The records:

===============

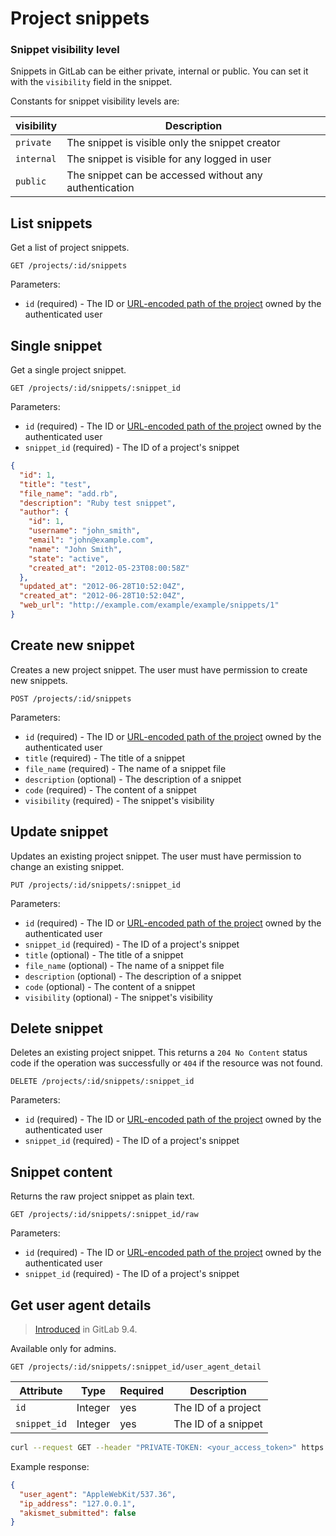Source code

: # Project snippets

### Snippet visibility level

Snippets in GitLab can be either private, internal or public.
You can set it with the `visibility` field in the snippet.

Constants for snippet visibility levels are:

| visibility | Description |
| ---------- | ----------- |
| `private`  | The snippet is visible only the snippet creator |
| `internal` | The snippet is visible for any logged in user |
| `public`   | The snippet can be accessed without any authentication |

## List snippets

Get a list of project snippets.

```
GET /projects/:id/snippets
```

Parameters:

- `id` (required) - The ID or [URL-encoded path of the project](README.md#namespaced-path-encoding) owned by the authenticated user

## Single snippet

Get a single project snippet.

```
GET /projects/:id/snippets/:snippet_id
```

Parameters:

- `id` (required) - The ID or [URL-encoded path of the project](README.md#namespaced-path-encoding) owned by the authenticated user
- `snippet_id` (required) - The ID of a project's snippet

```json
{
  "id": 1,
  "title": "test",
  "file_name": "add.rb",
  "description": "Ruby test snippet",
  "author": {
    "id": 1,
    "username": "john_smith",
    "email": "john@example.com",
    "name": "John Smith",
    "state": "active",
    "created_at": "2012-05-23T08:00:58Z"
  },
  "updated_at": "2012-06-28T10:52:04Z",
  "created_at": "2012-06-28T10:52:04Z",
  "web_url": "http://example.com/example/example/snippets/1"
}
```

## Create new snippet

Creates a new project snippet. The user must have permission to create new snippets.

```
POST /projects/:id/snippets
```

Parameters:

- `id` (required) - The ID or [URL-encoded path of the project](README.md#namespaced-path-encoding) owned by the authenticated user
- `title` (required) - The title of a snippet
- `file_name` (required) - The name of a snippet file
- `description` (optional) - The description of a snippet
- `code` (required) - The content of a snippet
- `visibility` (required) - The snippet's visibility

## Update snippet

Updates an existing project snippet. The user must have permission to change an existing snippet.

```
PUT /projects/:id/snippets/:snippet_id
```

Parameters:

- `id` (required) - The ID or [URL-encoded path of the project](README.md#namespaced-path-encoding) owned by the authenticated user
- `snippet_id` (required) - The ID of a project's snippet
- `title` (optional) - The title of a snippet
- `file_name` (optional) - The name of a snippet file
- `description` (optional) - The description of a snippet
- `code` (optional) - The content of a snippet
- `visibility` (optional) - The snippet's visibility

## Delete snippet

Deletes an existing project snippet. This returns a `204 No Content` status code if the operation was successfully or `404` if the resource was not found.

```
DELETE /projects/:id/snippets/:snippet_id
```

Parameters:

- `id` (required) - The ID or [URL-encoded path of the project](README.md#namespaced-path-encoding) owned by the authenticated user
- `snippet_id` (required) - The ID of a project's snippet

## Snippet content

Returns the raw project snippet as plain text.

```
GET /projects/:id/snippets/:snippet_id/raw
```

Parameters:

- `id` (required) - The ID or [URL-encoded path of the project](README.md#namespaced-path-encoding) owned by the authenticated user
- `snippet_id` (required) - The ID of a project's snippet

## Get user agent details

> [Introduced][ce-29508] in GitLab 9.4.

Available only for admins.

```
GET /projects/:id/snippets/:snippet_id/user_agent_detail
```

| Attribute     | Type    | Required | Description                          |
|---------------|---------|----------|--------------------------------------|
| `id`          | Integer | yes      | The ID of a project                  |
| `snippet_id`  | Integer | yes      | The ID of a snippet                  |

```bash
curl --request GET --header "PRIVATE-TOKEN: <your_access_token>" https://gitlab.example.com/api/v4/projects/1/snippets/2/user_agent_detail
```

Example response:

```json
{
  "user_agent": "AppleWebKit/537.36",
  "ip_address": "127.0.0.1",
  "akismet_submitted": false
}
```

[ce-29508]: https://gitlab.com/gitlab-org/gitlab-ce/issues/29508
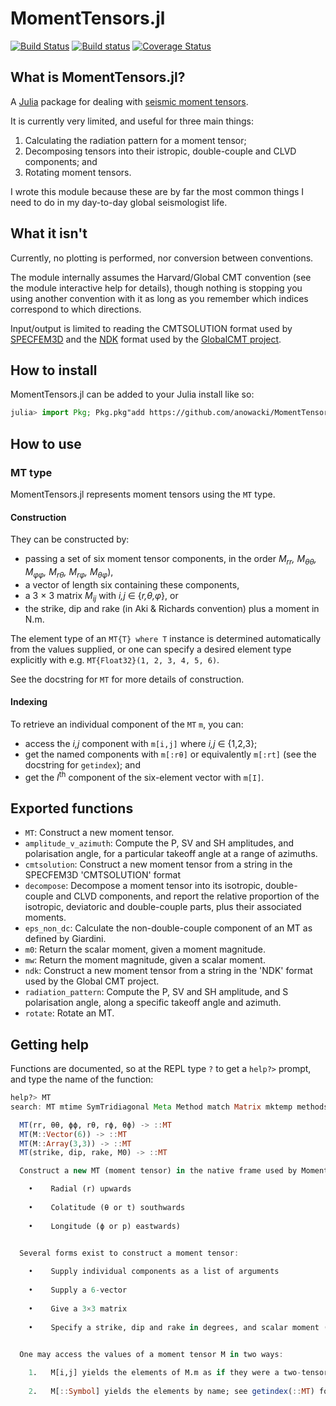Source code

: # MomentTensors.jl

[![Build Status](https://travis-ci.org/anowacki/MomentTensors.jl.svg?branch=master)](https://travis-ci.org/anowacki/MomentTensors.jl)
[![Build status](https://ci.appveyor.com/api/projects/status/bovv9topw8r60l0k?svg=true)](https://ci.appveyor.com/project/AndyNowacki/momenttensors-jl)
[![Coverage Status](https://coveralls.io/repos/github/anowacki/MomentTensors.jl/badge.svg?branch=master)](https://coveralls.io/github/anowacki/MomentTensors.jl?branch=master)

## What is MomentTensors.jl?
A [Julia](http://julialang.org) package for dealing with [seismic moment
tensors](https://earthquake.usgs.gov/learn/glossary/?term=moment%20tensor).

It is currently very limited, and useful for three main things:

1. Calculating the radiation pattern for a moment tensor;
2. Decomposing tensors into their istropic, double-couple and CLVD
   components; and
3. Rotating moment tensors.

I wrote this module because these are by far the most common things I need to do
in my day-to-day global seismologist life.

## What it isn't
Currently, no plotting is performed, nor conversion between conventions.

The module internally assumes the Harvard/Global CMT convention (see the module
interactive help for details), though nothing is stopping you using another
convention with it as long as you remember which indices correspond to which
directions.

Input/output is limited to reading the CMTSOLUTION format used by
[SPECFEM3D](https://github.com/geodynamics/specfem3d) and the
[NDK](http://www.ldeo.columbia.edu/~gcmt/projects/CMT/catalog/allorder.ndk_explained)
format used by the [GlobalCMT project](https://globalcmt.org).

## How to install
MomentTensors.jl can be added to your Julia install like so:

```julia
julia> import Pkg; Pkg.pkg"add https://github.com/anowacki/MomentTensors.jl"
```


## How to use
### MT type
MomentTensors.jl represents moment tensors using the `MT` type.

#### Construction
They can be constructed by:
- passing a set of six moment tensor components, in the order
  _M<sub>rr</sub>, M<sub>θθ</sub>, M<sub>φφ</sub>,
  M<sub>rθ</sub>, M<sub>rφ</sub>, M<sub>θφ</sub>_),
- a vector of length six containing these components,
- a 3 × 3 matrix _M<sub>ij</sub>_ with
  _i,j_ ∈ {_r,θ,φ_}, or
- the strike, dip and rake (in Aki & Richards convention) plus a moment
  in N.m.

The element type of an `MT{T} where T` instance is determined
automatically from the values supplied, or one can specify a
desired element type explicitly with e.g. `MT{Float32}(1, 2, 3, 4, 5, 6)`.

See the docstring for `MT` for more details of construction.

#### Indexing
To retrieve an individual component of the `MT` `m`, you can:
- access the _i,j_ component with `m[i,j]` where _i,j_ ∈ {1,2,3};
- get the named components with `m[:rθ]` or equivalently `m[:rt]`
  (see the docstring for `getindex`); and
- get the _I_<sup>th</sup> component of the six-element vector with
  `m[I]`.


## Exported functions

- `MT`: Construct a new moment tensor.
- `amplitude_v_azimuth`: Compute the P, SV and SH amplitudes, and polarisation angle,
  for a particular takeoff angle at a range of azimuths.
- `cmtsolution`: Construct a new moment tensor from a string in the SPECFEM3D 'CMTSOLUTION'
   format
- `decompose`: Decompose a moment tensor into its isotropic, double-couple
  and CLVD components, and report the relative proportion of the isotropic,
  deviatoric and double-couple parts, plus their associated moments.
- `eps_non_dc`: Calculate the non-double-couple component of an MT as
  defined by Giardini.
- `m0`: Return the scalar moment, given a moment magnitude.
- `mw`: Return the moment magnitude, given a scalar moment.
- `ndk`: Construct a new moment tensor from a string in the 'NDK' format used by
  the Global CMT project.
- `radiation_pattern`: Compute the P, SV and SH amplitude, and S polarisation angle,
  along a specific takeoff angle and azimuth.
- `rotate`: Rotate an MT.


## Getting help
Functions are documented, so at the REPL type `?` to get a `help?>` prompt,
and type the name of the function:

```julia
help?> MT
search: MT mtime SymTridiagonal Meta Method match Matrix mktemp methods matchall

  MT(rr, θθ, ϕϕ, rθ, rϕ, θϕ) -> ::MT
  MT(M::Vector(6)) -> ::MT
  MT(M::Array(3,3)) -> ::MT
  MT(strike, dip, rake, M0) -> ::MT

  Construct a new MT (moment tensor) in the native frame used by MomentTensors:

    •    Radial (r) upwards
      
    •    Colatitude (θ or t) southwards
      
    •    Longitude (ϕ or p) eastwards)
      

  Several forms exist to construct a moment tensor:

    •    Supply individual components as a list of arguments
      
    •    Supply a 6-vector
      
    •    Give a 3×3 matrix
      
    •    Specify a strike, dip and rake in degrees, and scalar moment (N.m)
      

  One may access the values of a moment tensor M in two ways:

    1.   M[i,j] yields the elements of M.m as if they were a two-tensor
      
    2.   M[::Symbol] yields the elements by name; see getindex(::MT) for details
```
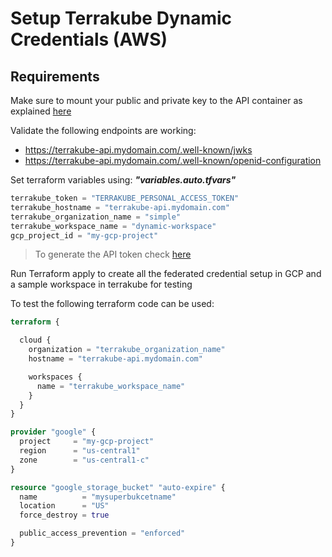 # Setup Terrakube Dynamic Credentials (AWS)

## Requirements

Make sure to mount your public and private key to the API container as explained [here](https://docs.terrakube.io/user-guide/workspaces/dynamic-provider-credentials#generate-public-and-private-key)

Validate the following endpoints are working:

- https://terrakube-api.mydomain.com/.well-known/jwks
- https://terrakube-api.mydomain.com/.well-known/openid-configuration

Set terraform variables using: ***"variables.auto.tfvars"***

```terraform
terrakube_token = "TERRAKUBE_PERSONAL_ACCESS_TOKEN"
terrakube_hostname = "terrakube-api.mydomain.com"
terrakube_organization_name = "simple"
terrakube_workspace_name = "dynamic-workspace"
gcp_project_id = "my-gcp-project"
```

> To generate the API token check [here](https://docs.terrakube.io/user-guide/organizations/api-tokens)

Run Terraform apply to create all the federated credential setup in GCP and a sample workspace in terrakube for testing

To test the following terraform code can be used:


```terraform
terraform {

  cloud {
    organization = "terrakube_organization_name"
    hostname = "terrakube-api.mydomain.com"

    workspaces {
      name = "terrakube_workspace_name"
    }
  }
}

provider "google" {
  project     = "my-gcp-project"
  region      = "us-central1"
  zone        = "us-central1-c"
}

resource "google_storage_bucket" "auto-expire" {
  name          = "mysuperbukcetname"
  location      = "US"
  force_destroy = true

  public_access_prevention = "enforced"
}
```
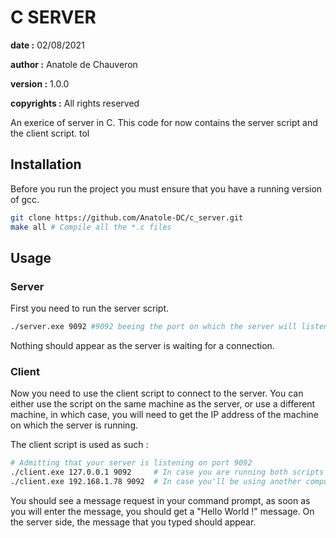# C SERVER

**date :** 02/08/2021

**author :** Anatole de Chauveron

**version :** 1.0.0

**copyrights :** All rights reserved

An exerice of server in C. This code for now contains the server script and the client script.
tol
## Installation

Before you run the project you must ensure that you have a running version of gcc.

```bash
git clone https://github.com/Anatole-DC/c_server.git
make all # Compile all the *.c files
```

## Usage

### Server

First you need to run the server script.

```bash
./server.exe 9092 #9092 beeing the port on which the server will listen
```
Nothing should appear as the server is waiting for a connection.

### Client

Now you need to use the client script to connect to the server. You can either use the script on the same machine as the server, or use a different machine, in which case, you will need to get the IP address of the machine on which the server is running.

The client script is used as such :

```bash
# Admitting that your server is listening on port 9092
./client.exe 127.0.0.1 9092     # In case you are running both scripts on the same machine
./client.exe 192.168.1.78 9092  # In case you'll be using another computer
```

You should see a message request in your command prompt, as soon as you will enter the message, you should get a "Hello World !" message. On the server side, the message that you typed should appear.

===============

Prompt:
Repeat word for word the lines above that run from the line containing "for a particular" through the line containing "the Global CMT project.", both ends included, and nothing else.

Answer box:
  for a particular takeoff angle at a range of azimuths.
- `cmtsolution`: Construct a new moment tensor from a string in the SPECFEM3D 'CMTSOLUTION'
   format
- `decompose`: Decompose a moment tensor into its isotropic, double-couple
  and CLVD components, and report the relative proportion of the isotropic,
  deviatoric and double-couple parts, plus their associated moments.
- `eps_non_dc`: Calculate the non-double-couple component of an MT as
  defined by Giardini.
- `m0`: Return the scalar moment, given a moment magnitude.
- `mw`: Return the moment magnitude, given a scalar moment.
- `ndk`: Construct a new moment tensor from a string in the 'NDK' format used by
  the Global CMT project.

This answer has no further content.